** Opening Material provided block **

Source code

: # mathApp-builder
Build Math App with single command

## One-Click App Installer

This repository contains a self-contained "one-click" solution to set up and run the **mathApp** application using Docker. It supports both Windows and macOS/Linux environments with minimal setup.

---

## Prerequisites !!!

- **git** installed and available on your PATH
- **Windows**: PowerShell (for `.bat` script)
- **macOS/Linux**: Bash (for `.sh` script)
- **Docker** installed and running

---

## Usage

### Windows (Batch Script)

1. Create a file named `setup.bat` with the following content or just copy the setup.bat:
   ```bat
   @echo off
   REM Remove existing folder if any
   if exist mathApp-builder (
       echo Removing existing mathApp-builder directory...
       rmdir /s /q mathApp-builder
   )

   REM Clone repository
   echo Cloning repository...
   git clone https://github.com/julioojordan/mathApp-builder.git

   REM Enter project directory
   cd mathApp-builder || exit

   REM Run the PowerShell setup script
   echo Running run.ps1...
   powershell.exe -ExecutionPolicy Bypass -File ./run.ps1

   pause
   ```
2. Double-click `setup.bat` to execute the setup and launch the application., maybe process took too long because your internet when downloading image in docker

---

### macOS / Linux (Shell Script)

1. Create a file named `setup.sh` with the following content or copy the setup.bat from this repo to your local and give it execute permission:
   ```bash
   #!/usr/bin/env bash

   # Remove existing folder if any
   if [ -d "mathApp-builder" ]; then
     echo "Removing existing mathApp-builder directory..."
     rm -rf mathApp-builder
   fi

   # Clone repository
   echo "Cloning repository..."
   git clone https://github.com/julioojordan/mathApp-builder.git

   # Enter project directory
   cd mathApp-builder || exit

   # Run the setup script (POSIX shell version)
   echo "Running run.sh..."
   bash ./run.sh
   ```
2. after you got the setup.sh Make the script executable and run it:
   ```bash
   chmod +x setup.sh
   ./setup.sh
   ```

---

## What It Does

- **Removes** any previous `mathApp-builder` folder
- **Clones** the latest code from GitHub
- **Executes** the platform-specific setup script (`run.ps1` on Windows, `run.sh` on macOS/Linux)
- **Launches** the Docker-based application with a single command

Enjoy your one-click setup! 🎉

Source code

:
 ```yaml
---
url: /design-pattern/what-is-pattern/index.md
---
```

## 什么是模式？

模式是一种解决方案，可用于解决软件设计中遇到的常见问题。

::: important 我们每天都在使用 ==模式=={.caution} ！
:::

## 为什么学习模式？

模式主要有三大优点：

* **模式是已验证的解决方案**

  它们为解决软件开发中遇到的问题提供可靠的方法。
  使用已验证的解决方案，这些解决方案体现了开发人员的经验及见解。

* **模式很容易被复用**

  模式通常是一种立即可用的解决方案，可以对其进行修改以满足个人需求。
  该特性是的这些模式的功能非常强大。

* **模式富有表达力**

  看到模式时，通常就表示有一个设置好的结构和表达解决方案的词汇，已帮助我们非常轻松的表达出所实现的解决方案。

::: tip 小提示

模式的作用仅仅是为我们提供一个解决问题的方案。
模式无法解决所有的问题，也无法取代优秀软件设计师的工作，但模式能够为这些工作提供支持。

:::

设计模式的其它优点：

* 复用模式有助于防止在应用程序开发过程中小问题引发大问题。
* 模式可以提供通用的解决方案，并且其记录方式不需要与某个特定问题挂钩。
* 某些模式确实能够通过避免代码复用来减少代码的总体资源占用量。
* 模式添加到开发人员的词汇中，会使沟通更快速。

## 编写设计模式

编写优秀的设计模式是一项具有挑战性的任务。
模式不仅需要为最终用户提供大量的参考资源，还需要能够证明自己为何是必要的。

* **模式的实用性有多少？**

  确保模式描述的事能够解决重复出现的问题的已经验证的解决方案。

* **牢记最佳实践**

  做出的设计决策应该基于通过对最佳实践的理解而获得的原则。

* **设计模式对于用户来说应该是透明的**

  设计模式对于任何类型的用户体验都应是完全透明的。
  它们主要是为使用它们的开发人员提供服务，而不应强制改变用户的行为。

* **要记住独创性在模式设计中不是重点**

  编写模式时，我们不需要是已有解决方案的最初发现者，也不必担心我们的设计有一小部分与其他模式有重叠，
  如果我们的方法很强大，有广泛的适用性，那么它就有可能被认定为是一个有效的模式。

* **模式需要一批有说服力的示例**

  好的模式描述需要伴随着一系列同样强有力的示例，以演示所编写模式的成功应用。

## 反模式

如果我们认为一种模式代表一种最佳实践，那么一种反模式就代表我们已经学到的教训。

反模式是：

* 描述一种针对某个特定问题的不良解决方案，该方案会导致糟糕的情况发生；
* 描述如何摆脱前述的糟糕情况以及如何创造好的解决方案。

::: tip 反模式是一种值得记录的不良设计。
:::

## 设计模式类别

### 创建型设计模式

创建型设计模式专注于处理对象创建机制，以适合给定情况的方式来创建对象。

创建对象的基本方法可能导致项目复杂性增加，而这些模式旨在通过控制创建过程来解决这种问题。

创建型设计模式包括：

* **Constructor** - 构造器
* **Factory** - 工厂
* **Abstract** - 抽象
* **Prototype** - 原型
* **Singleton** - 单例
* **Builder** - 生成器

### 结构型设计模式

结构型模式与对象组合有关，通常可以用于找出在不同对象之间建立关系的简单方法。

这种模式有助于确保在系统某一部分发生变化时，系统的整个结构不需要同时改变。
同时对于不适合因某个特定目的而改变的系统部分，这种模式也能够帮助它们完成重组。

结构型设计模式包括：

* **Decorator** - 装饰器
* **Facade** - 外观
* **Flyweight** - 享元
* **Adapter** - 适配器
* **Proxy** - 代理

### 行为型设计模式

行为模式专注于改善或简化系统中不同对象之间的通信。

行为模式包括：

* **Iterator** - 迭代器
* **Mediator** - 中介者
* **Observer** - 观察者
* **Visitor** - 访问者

** Closing Material provided block **
** Opening Material provided block **

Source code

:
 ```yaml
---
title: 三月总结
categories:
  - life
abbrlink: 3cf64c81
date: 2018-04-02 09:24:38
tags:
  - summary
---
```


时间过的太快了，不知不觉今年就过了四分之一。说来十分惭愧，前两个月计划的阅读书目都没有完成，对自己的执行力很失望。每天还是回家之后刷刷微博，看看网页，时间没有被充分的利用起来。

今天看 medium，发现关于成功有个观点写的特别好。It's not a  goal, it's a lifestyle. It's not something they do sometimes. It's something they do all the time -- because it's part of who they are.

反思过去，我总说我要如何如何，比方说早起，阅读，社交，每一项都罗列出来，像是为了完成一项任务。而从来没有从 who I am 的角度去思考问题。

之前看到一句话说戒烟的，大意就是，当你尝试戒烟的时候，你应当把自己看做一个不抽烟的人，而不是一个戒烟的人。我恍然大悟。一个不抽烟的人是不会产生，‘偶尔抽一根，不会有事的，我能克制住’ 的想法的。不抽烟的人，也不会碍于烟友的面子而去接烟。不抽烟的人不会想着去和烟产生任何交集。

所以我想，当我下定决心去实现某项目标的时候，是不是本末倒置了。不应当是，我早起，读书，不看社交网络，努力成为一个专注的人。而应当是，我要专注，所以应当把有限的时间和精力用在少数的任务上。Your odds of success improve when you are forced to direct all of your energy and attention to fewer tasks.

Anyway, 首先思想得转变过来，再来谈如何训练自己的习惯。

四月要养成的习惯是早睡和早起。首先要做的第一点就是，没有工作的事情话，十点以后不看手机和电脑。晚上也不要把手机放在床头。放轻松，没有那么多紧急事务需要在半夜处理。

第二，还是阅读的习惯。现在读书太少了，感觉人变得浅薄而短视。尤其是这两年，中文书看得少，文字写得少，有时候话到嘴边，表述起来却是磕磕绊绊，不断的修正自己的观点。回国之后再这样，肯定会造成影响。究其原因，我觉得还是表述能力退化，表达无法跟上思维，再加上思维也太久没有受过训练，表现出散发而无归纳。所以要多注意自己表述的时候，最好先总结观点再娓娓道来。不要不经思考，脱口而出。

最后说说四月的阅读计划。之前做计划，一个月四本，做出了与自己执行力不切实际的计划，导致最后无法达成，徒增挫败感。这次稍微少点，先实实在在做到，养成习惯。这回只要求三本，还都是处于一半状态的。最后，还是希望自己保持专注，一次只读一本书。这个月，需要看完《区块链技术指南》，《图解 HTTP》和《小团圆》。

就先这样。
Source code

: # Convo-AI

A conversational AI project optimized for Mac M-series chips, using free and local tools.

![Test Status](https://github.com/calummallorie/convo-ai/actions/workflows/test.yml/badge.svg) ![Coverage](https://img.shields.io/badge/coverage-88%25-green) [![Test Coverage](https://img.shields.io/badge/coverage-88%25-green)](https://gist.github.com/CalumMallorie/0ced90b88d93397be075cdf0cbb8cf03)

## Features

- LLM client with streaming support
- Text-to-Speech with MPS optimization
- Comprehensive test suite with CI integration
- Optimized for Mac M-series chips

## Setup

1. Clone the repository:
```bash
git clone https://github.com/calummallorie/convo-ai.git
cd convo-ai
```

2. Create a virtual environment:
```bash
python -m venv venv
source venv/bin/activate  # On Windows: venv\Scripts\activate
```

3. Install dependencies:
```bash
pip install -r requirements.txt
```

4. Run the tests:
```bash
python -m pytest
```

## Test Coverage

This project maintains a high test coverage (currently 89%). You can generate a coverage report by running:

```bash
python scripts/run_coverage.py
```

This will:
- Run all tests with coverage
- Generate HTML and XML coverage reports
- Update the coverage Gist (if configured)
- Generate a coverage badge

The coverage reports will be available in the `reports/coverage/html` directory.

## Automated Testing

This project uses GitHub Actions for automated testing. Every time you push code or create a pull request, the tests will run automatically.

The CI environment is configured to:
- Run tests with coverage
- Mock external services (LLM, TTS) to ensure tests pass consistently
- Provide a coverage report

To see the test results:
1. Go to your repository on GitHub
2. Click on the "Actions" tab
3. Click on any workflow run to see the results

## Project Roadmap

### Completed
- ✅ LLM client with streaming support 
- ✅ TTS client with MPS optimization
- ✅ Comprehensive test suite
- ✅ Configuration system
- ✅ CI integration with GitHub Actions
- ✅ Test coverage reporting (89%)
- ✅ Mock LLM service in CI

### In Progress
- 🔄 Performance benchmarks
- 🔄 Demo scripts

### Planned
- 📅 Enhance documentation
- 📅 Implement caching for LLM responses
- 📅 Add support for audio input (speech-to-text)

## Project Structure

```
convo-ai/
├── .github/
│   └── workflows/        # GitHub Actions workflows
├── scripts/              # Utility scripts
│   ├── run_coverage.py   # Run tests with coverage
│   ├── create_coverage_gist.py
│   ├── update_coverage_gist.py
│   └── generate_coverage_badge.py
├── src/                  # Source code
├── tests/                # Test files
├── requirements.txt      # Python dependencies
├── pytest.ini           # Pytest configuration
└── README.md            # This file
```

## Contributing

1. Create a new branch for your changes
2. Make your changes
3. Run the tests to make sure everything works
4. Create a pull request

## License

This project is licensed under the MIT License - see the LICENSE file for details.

** Closing Material provided block **

▶ **Work required**
Reproduce, character for character, only the lines of the preceding data that start at the line with "- ✅ CI integration with GitHub Actions" and end at the line with "This project is", both included.

▶ **Solution below**
- ✅ CI integration with GitHub Actions
- ✅ Test coverage reporting (89%)
- ✅ Mock LLM service in CI

### In Progress
- 🔄 Performance benchmarks
- 🔄 Demo scripts

### Planned
- 📅 Enhance documentation
- 📅 Implement caching for LLM responses
- 📅 Add support for audio input (speech-to-text)

## Project Structure

```
convo-ai/
├── .github/
│   └── workflows/        # GitHub Actions workflows
├── scripts/              # Utility scripts
│   ├── run_coverage.py   # Run tests with coverage
│   ├── create_coverage_gist.py
│   ├── update_coverage_gist.py
│   └── generate_coverage_badge.py
├── src/                  # Source code
├── tests/                # Test files
├── requirements.txt      # Python dependencies
├── pytest.ini           # Pytest configuration
└── README.md            # This file
```

## Contributing

1. Create a new branch for your changes
2. Make your changes
3. Run the tests to make sure everything works
4. Create a pull request

## License

This project is licensed under the MIT License - see the LICENSE file for details.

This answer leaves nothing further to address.